## Problem description
Give back exactly the stretch of data below from the line holding "2、view_mun——分成本地开发和线上部署两个步骤" through the line holding "5、view_on2——在4的基础上，尝试将require模块合并", both ends included, and leave the remaining lines out.

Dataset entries

=-=-=

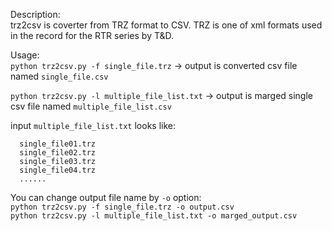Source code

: 
Description:  
  trz2csv is coverter from TRZ format to CSV.
  TRZ is one of xml formats used in the record for 
  the RTR series by T&D.
  
Usage:  
  `python trz2csv.py -f single_file.trz`
    -> output is converted csv file named `single_file.csv`
    
  `python trz2csv.py -l multiple_file_list.txt`
    -> output is marged single csv file named `multiple_file_list.csv`
    
  input `multiple_file_list.txt` looks like:  
  
  ```
    single_file01.trz
    single_file02.trz
    single_file03.trz
    single_file04.trz
    ......
  ```

  You can change output file name by `-o` option:  
    `python trz2csv.py -f single_file.trz -o output.csv`  
    `python trz2csv.py -l multiple_file_list.txt -o marged_output.csv`  
    

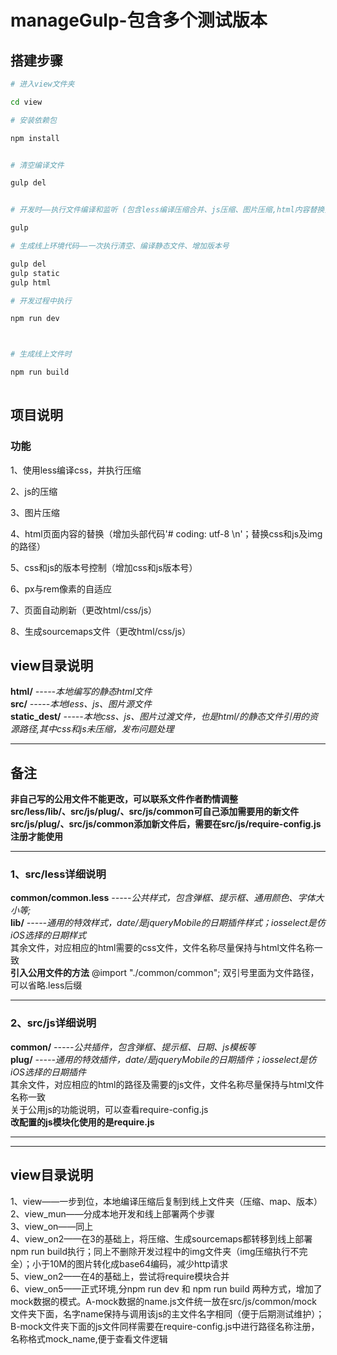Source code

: # manageGulp-包含多个测试版本


## 搭建步骤  

``` bash
# 进入view文件夹  

cd view  

# 安装依赖包    

npm install  


# 清空编译文件 

gulp del 


# 开发时——执行文件编译和监听 (包含less编译压缩合并、js压缩、图片压缩,html内容替换)  

gulp 

# 生成线上环境代码——一次执行清空、编译静态文件、增加版本号  

gulp del  
gulp static  
gulp html  


```

``` bash
# 开发过程中执行 

npm run dev  



# 生成线上文件时 

npm run build  
 


```

## 项目说明

### 功能  

1、使用less编译css，并执行压缩  

2、js的压缩     

3、图片压缩      

4、html页面内容的替换（增加头部代码'# coding: utf-8 \n'；替换css和js及img的路径）      

5、css和js的版本号控制（增加css和js版本号）       

6、px与rem像素的自适应  

7、页面自动刷新（更改html/css/js） 

8、生成sourcemaps文件（更改html/css/js）
 

 


## view目录说明  

**html/**       *-----本地编写的静态html文件*  
**src/**            *-----本地less、js、图片源文件*  
**static_dest/**    *-----本地css、js、图片过渡文件，也是html/的静态文件引用的资源路径,其中css和js未压缩，发布问题处理*  


---
## 备注  
**非自己写的公用文件不能更改，可以联系文件作者酌情调整**  
**src/less/lib/、src/js/plug/、src/js/common可自己添加需要用的新文件**  
**src/js/plug/、src/js/common添加新文件后，需要在src/js/require-config.js注册才能使用**   

---

### 1、src/less详细说明  
**common/common.less** *-----公共样式，包含弹框、提示框、通用颜色、字体大小等;*  
**lib/** *-----通用的特效样式，date/是jqueryMobile的日期插件样式；iosselect是仿iOS选择的日期样式*  
其余文件，对应相应的html需要的css文件，文件名称尽量保持与html文件名称一致  
**引入公用文件的方法**   @import "./common/common";  双引号里面为文件路径，可以省略.less后缀  


---

### 2、src/js详细说明  
**common/** *-----公共插件，包含弹框、提示框、日期、js模板等*  
**plug/** *-----通用的特效插件，date/是jqueryMobile的日期插件；iosselect是仿iOS选择的日期插件*  
其余文件，对应相应的html的路径及需要的js文件，文件名称尽量保持与html文件名称一致  
关于公用js的功能说明，可以查看require-config.js   
**改配置的js模块化使用的是require.js**  

---
---


## view目录说明 
1、view——一步到位，本地编译压缩后复制到线上文件夹（压缩、map、版本）  
2、view_mun——分成本地开发和线上部署两个步骤  
3、view_on——同上  
4、view_on2——在3的基础上，将压缩、生成sourcemaps都转移到线上部署npm run build执行；同上不删除开发过程中的img文件夹（img压缩执行不完全）；小于10M的图片转化成base64编码，减少http请求  
5、view_on2——在4的基础上，尝试将require模块合并  
6、view_on5——正式环境,分npm run dev  和 npm run build 两种方式，增加了mock数据的模式。A-mock数据的name.js文件统一放在src/js/common/mock 文件夹下面，名字name保持与调用该js的主文件名字相同（便于后期测试维护）；B-mock文件夹下面的js文件同样需要在require-config.js中进行路径名称注册，名称格式mock_name,便于查看文件逻辑  



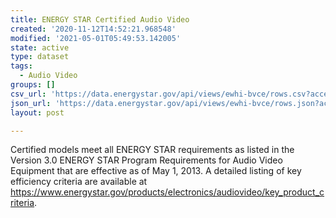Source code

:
 ```yaml
---
title: ENERGY STAR Certified Audio Video
created: '2020-11-12T14:52:21.968548'
modified: '2021-05-01T05:49:53.142005'
state: active
type: dataset
tags:
  - Audio Video
groups: []
csv_url: 'https://data.energystar.gov/api/views/ewhi-bvce/rows.csv?accessType=DOWNLOAD'
json_url: 'https://data.energystar.gov/api/views/ewhi-bvce/rows.json?accessType=DOWNLOAD'
layout: post

---
```

Certified models meet all ENERGY STAR requirements as listed in the Version 3.0 ENERGY STAR Program Requirements for Audio Video Equipment that are effective as of May 1, 2013. A detailed listing of key efficiency criteria are available at https://www.energystar.gov/products/electronics/audiovideo/key_product_criteria.

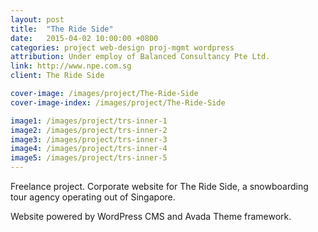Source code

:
 ```yaml
---
layout: post
title:  "The Ride Side"
date:   2015-04-02 10:00:00 +0800
categories: project web-design proj-mgmt wordpress
attribution: Under employ of Balanced Consultancy Pte Ltd.
link: http://www.npe.com.sg
client: The Ride Side

cover-image: /images/project/The-Ride-Side
cover-image-index: /images/project/The-Ride-Side

image1: /images/project/trs-inner-1
image2: /images/project/trs-inner-2
image3: /images/project/trs-inner-3
image4: /images/project/trs-inner-4
image5: /images/project/trs-inner-5
---
```


Freelance project. Corporate website for The Ride Side, a snowboarding tour agency operating out of Singapore.

Website powered by WordPress CMS and Avada Theme framework.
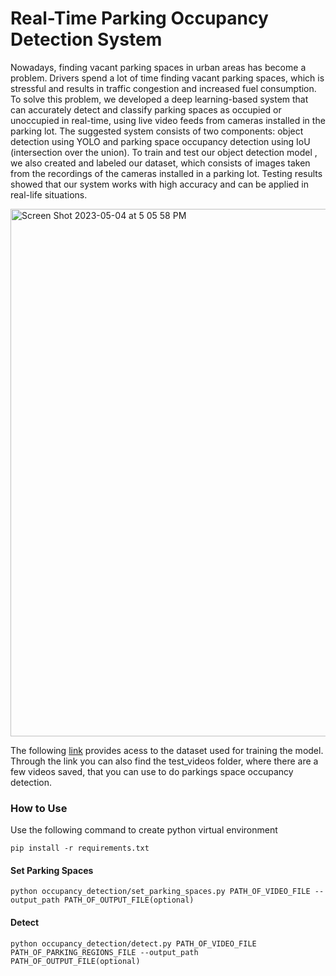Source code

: # Real-Time Parking Occupancy Detection System

Nowadays, finding vacant parking spaces in urban areas has become a problem. Drivers spend a lot of time finding vacant parking spaces, which is stressful and results in traffic congestion and increased fuel consumption. To solve this problem, we developed a deep learning-based system that can accurately detect and classify parking spaces as occupied or unoccupied in real-time, using live video feeds from cameras installed in the parking lot. The suggested system consists of two components: object detection using YOLO and parking space occupancy detection using IoU (intersection over the union). To train and test our object detection model , we also created and labeled our dataset, which consists of images taken from the recordings of the cameras installed in a parking lot. Testing results showed that our system works with high accuracy and can be applied in real-life situations. 

<img width="844" alt="Screen Shot 2023-05-04 at 5 05 58 PM" src="https://user-images.githubusercontent.com/120718840/236369144-f1270c5e-1606-4d95-a2cc-e6627bed4a6a.png">

The following [link](https://drive.google.com/drive/folders/1beU3-wTAUsNoAz698tKy4jvvTZ7SaEbK?usp=sharing) provides acess to the dataset used for training the model. Through the link you can also find the test_videos folder, where there are a few videos saved, that you can use to do parkings space occupancy detection. 

### How to Use

Use the following command to create python virtual environment
```
pip install -r requirements.txt
```
#### Set Parking Spaces
```
python occupancy_detection/set_parking_spaces.py PATH_OF_VIDEO_FILE --output_path PATH_OF_OUTPUT_FILE(optional) 
```
#### Detect
```
python occupancy_detection/detect.py PATH_OF_VIDEO_FILE PATH_OF_PARKING_REGIONS_FILE --output_path PATH_OF_OUTPUT_FILE(optional)
```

=-=-=

## Answer for the task
2、view_mun——分成本地开发和线上部署两个步骤  
3、view_on——同上  
4、view_on2——在3的基础上，将压缩、生成sourcemaps都转移到线上部署npm run build执行；同上不删除开发过程中的img文件夹（img压缩执行不完全）；小于10M的图片转化成base64编码，减少http请求  
5、view_on2——在4的基础上，尝试将require模块合并  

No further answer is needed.